The youth were focused on creating a better life for the people of Gaza, including working toward peace between Israel and Gaza for the good of all. Among their initiatives was something they called Skype with Your Enemy – Zoom chats. In April 2020, they marketed an upcoming Zoom on the topic of COVID-19 on Facebook and drew a crowd of 200 participants.
Hamas was not happy about it. So it arrested Sharif and several of the other event planners. Some were jailed as long as six months.
Sharif had been jailed once before, about a year prior, when she hosted a farewell lunch for a friend at her home that brought together men and women. Someone saw the event and called the Gazan Police.
“They started yelling at us like we were having sex or something,” she said. “We were trying to explain, but they would not listen, so they just beat me up. And I spent two nights in jail.”
A SENIOR military official who has been operating in the area of Gaza intelligence but who was not aware of Sharif’s specific situation said that her depiction “sounds very logical and very much like the things that Hamas does.
“They do not let people criticize them, talk about how they torture the public, the organization’s financial corruption – anything that questions their legitimacy,” he said. “If you say something against Hamas, they will harm you and your family.”
He said that Hamas can fire people and make it so they cannot get work; that in certain cases there are acts of violence, though these are generally not “official,” but, rather, someone is sent just to shake things up by causing physical harm.
“If someone really hurts a senior-level Hamas official, then, of course, that person will pay the price,” the official said.
He added that there is no freedom of the press in Gaza either.
IN THE MEANTIME, Sharif and her family left Egypt. She moved to a new home in the region, and her family to another state. She remains close only with her mother.
She has built a new network, including many Israeli friends who have come to visit her in her new home or chat with her online.
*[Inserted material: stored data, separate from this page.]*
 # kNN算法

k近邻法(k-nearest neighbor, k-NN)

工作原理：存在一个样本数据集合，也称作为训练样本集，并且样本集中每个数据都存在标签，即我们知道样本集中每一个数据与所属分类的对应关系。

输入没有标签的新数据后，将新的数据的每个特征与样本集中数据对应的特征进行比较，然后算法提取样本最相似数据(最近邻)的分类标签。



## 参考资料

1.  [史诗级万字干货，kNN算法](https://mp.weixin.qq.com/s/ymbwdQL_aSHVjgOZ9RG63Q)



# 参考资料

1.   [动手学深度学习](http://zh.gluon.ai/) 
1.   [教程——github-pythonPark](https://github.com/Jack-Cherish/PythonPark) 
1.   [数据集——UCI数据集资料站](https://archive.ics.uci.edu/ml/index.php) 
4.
She is also teaching Arabic via Zoom to help support herself until she moves to Canada, where she has been accepted to university. She admitted that she is struggling financially and otherwise.
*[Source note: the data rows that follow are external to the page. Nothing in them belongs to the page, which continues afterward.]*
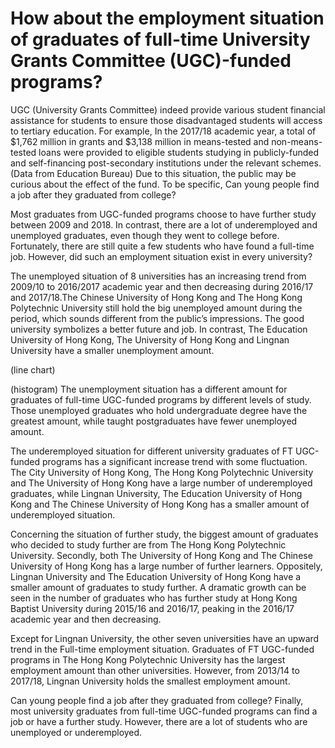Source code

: # How about the employment situation of graduates of full-time University Grants Committee (UGC)-funded programs?
UGC (University Grants Committee) indeed provide various student financial assistance for students to ensure those disadvantaged students will access to tertiary education. For example, In the 2017/18 academic year, a total of $1,762 million in grants and $3,138 million in means-tested and non-means-tested loans were provided to eligible students studying in publicly-funded and self-financing post-secondary institutions under the relevant schemes. (Data from Education Bureau) Due to this situation, the public may be curious about the effect of the fund. To be specific, Can young people find a job after they graduated from college? 

Most graduates from UGC-funded programs choose to have further study between 2009 and 2018. In contrast, there are a lot of underemployed and unemployed graduates, even though they went to college before. Fortunately, there are still quite a few students who have found a full-time job. However, did such an employment situation exist in every university?
  
The unemployed situation of 8 universities has an increasing trend from 2009/10 to 2016/2017 academic year and then decreasing during 2016/17 and 2017/18.The Chinese University of Hong Kong and The Hong Kong Polytechnic University still hold the big unemployed amount during the period, which sounds different from the public’s impressions. The good university symbolizes a better future and job. In contrast, The Education University of Hong Kong, The University of Hong Kong and Lingnan University have a smaller unemployment amount.
 
(line chart)
 
(histogram)
The unemployment situation has a different amount for graduates of full-time UGC-funded programs by different levels of study. Those unemployed graduates who hold undergraduate degree have the greatest amount, while taught postgraduates have fewer unemployed amount.
  
The underemployed situation for different university graduates of FT UGC-funded programs has a significant increase trend with some fluctuation. The City University of Hong Kong, The Hong Kong Polytechnic University and The University of Hong Kong have a large number of underemployed graduates, while Lingnan University, The Education University of Hong Kong and The Chinese University of Hong Kong has a smaller amount of underemployed situation.
  
Concerning the situation of further study, the biggest amount of graduates who decided to study further are from The Hong Kong Polytechnic University. Secondly, both The University of Hong Kong and The Chinese University of Hong Kong has a large number of further learners. Oppositely, Lingnan University and  The Education University of Hong Kong have a smaller amount of graduates to study further. A dramatic growth can be seen in the number of graduates who has further study at Hong Kong Baptist University during 2015/16 and 2016/17, peaking in the 2016/17 academic year and then decreasing.
  
Except for Lingnan University, the other seven universities have an upward trend in the Full-time employment situation. Graduates of FT UGC-funded programs in The Hong Kong Polytechnic University has the largest employment amount than other universities. However, from 2013/14 to 2017/18, Lingnan University holds the smallest employment amount.
 
Can young people find a job after they graduated from college? 
Finally, most university graduates from full-time UGC-funded programs can find a job or have a further study. However, there are a lot of students who are unemployed or underemployed.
A.Y. Katsof from Esh Kodesh is one of Sharif’s students, but he is also one of her biggest fans.
“She decided that, no matter what, she is going to tell the true story,” he said. “I feel a duty as an Israeli to stand up with her and help her to do that. I know there are other people who think like her, but they are too afraid. Maybe if we help her, others will speak up, too.”
He said that Sharif is “brave and strong,” and she wants to study political science.
“I could see her speaking before the United Nations one day,” Katsof said. “We need strong voices like that – strong women who are not scared to stand up and tell the truth.”
SHARIF’S WHATSAPP profile picture is a quote: “Shame dies when stories are told in safe places.”
She said that she has a dream of bringing about a solution for the people of Gaza.
She said that she believes the majority of Gazans want peace with Israel and opportunity.
“We have to protect people there,” she said. “It is so hard to see people living that way.... Maybe when I go to Canada, I will have better access to protect them.”